Question: For $0\prec X \prec Y \prec \lambda X$, do there exist positive definite matrices $A, B$ such that
$$X = \dfrac{A+B}{2}, \qquad Y = \left(\dfrac{A^p+B^p}{2}\right)^{1/p}?$$

Remark: The answer in the case of a scalar is Yes, and $\lambda = 2^{1-1/p}$ comes from this case to ensure that the function $$f(a) = \left(\dfrac{a^p + (2x-a)^p}{2}\right)^{1/p}$$ is surjective from $[0,2x]$ to $[x, \lambda x]$.
 A: Edit: The original answer only dealt with $p=2$, now the case $1<p<\infty$ is also dealt with. I leave the $p=2$ case as it is simpler.
No. A positive answer to your question for $p=2$ would in particular imply that
$$ 0<X<Y<\lambda X \implies X^2 \leq Y^2,$$
which is well-know to be false (the square map is not operator monotone), see below for an explicit counterexample.
Indeed, if
$$X = \dfrac{A+B}{2}, \qquad Y = \left(\dfrac{A^2+B^2}{2}\right)^{1/2},$$
then we have $Y^2 - X^2 = \dfrac{(A-B)^2}{4}$.
For a concrete counterexample, take $X=\begin{pmatrix} 1 &0\\0& \frac 1 4\end{pmatrix}$ and $Y = X+ t \begin{pmatrix} 1&1\\1&1\end{pmatrix}$. For small positive $t$, the inequalities $0<X<Y<\lambda X$ are satisfied, but $Y^2-X^2$ has determinant $- (3t/4)^2<0$, so is never positive.

When $1<p<\infty$, we can apply a similar argument. We shall use the following theorem by Loewner (I think): the map $t \mapsto t^r$ is operator concave if $0<r \leq 1$, and operator convex for $1\leq r \leq 2$. See for example Bhatia's book on matrix analysis.
So if we take some $1<r \leq \min(2,p)$, we have for every positive $A,B$, and
$$X = \dfrac{A+B}{2}, \qquad Y = \left(\dfrac{A^p+B^p}{2}\right)^{1/p},$$
$$ X^r \leq \frac{A^r+B^r}{2} \leq \left(\frac{A^p+B^p}{2}\right)^{r/p} = Y^{r}.$$
(the first inequality is the operator convexity of $t^r$, the second is the operator concavity of $t^{r/p}$.
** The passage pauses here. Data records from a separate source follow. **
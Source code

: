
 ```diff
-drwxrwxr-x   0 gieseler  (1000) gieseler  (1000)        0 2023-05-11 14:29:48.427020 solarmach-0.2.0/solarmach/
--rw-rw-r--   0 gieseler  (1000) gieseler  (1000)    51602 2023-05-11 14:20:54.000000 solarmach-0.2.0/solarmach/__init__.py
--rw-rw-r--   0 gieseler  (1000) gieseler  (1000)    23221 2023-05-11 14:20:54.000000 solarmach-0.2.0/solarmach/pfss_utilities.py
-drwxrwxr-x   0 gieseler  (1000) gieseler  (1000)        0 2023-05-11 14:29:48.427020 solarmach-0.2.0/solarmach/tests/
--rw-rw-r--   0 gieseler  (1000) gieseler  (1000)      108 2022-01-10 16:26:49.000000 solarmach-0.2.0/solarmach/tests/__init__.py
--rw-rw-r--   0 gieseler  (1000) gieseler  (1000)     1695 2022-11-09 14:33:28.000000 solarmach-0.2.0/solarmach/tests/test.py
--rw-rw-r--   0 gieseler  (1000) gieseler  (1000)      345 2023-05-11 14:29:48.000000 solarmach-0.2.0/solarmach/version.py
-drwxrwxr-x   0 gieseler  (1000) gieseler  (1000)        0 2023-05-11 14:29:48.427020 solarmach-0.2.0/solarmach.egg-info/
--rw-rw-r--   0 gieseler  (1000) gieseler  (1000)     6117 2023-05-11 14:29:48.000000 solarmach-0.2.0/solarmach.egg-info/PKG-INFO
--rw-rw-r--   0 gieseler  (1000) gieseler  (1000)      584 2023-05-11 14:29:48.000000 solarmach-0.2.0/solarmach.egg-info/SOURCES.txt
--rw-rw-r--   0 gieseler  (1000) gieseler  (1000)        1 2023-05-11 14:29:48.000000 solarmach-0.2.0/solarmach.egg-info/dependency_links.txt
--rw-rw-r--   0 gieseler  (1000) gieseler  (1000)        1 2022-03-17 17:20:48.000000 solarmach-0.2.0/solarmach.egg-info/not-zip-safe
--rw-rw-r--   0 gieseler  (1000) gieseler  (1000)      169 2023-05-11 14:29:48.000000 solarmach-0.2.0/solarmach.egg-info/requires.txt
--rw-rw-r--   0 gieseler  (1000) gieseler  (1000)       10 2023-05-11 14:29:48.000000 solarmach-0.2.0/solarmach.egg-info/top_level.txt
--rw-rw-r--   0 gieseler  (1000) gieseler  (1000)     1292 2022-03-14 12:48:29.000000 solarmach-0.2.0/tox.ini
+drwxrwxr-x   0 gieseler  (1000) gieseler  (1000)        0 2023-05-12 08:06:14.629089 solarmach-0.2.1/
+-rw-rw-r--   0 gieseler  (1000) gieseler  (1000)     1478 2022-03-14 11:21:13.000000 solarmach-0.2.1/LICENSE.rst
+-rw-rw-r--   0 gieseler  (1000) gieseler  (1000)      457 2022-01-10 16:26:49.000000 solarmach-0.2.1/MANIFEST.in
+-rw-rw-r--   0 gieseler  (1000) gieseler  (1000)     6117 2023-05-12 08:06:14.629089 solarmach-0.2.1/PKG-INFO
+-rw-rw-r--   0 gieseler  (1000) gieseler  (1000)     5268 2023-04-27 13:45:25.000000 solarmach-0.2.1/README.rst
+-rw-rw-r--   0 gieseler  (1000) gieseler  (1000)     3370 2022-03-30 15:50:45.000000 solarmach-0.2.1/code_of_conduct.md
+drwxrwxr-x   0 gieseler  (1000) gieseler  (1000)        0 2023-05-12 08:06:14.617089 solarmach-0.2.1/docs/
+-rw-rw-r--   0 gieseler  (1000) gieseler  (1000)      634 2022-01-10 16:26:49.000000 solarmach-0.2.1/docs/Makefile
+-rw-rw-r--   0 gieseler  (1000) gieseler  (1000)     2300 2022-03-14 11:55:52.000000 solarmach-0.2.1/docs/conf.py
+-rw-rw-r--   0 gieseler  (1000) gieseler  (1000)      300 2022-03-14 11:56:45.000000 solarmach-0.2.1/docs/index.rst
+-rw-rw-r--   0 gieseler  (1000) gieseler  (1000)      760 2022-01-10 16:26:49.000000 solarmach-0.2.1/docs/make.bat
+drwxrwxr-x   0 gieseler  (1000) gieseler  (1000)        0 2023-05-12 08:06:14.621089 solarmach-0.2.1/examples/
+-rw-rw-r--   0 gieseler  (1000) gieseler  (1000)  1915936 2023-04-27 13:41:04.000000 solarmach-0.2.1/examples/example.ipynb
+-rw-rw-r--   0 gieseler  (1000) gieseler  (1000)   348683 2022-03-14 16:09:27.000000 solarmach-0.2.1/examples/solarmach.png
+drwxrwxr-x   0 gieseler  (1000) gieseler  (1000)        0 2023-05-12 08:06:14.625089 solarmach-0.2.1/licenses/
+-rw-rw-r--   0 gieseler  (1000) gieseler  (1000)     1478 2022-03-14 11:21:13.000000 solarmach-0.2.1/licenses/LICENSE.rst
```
So a positive answer to your question would imply that
$$ 0<X<Y<\lambda X \implies X^r \leq Y^r,$$
which should contradict the non-operator monotonicity of $t^r$. Something needs to be checked when $r<2$ as the non-operator monotonicity of $t^r$ only says that $0<X<Y \implies X^r \leq Y^r$ is not true, but I guess (did not check) that the same concrete counterexample as for $r=2$ above should work.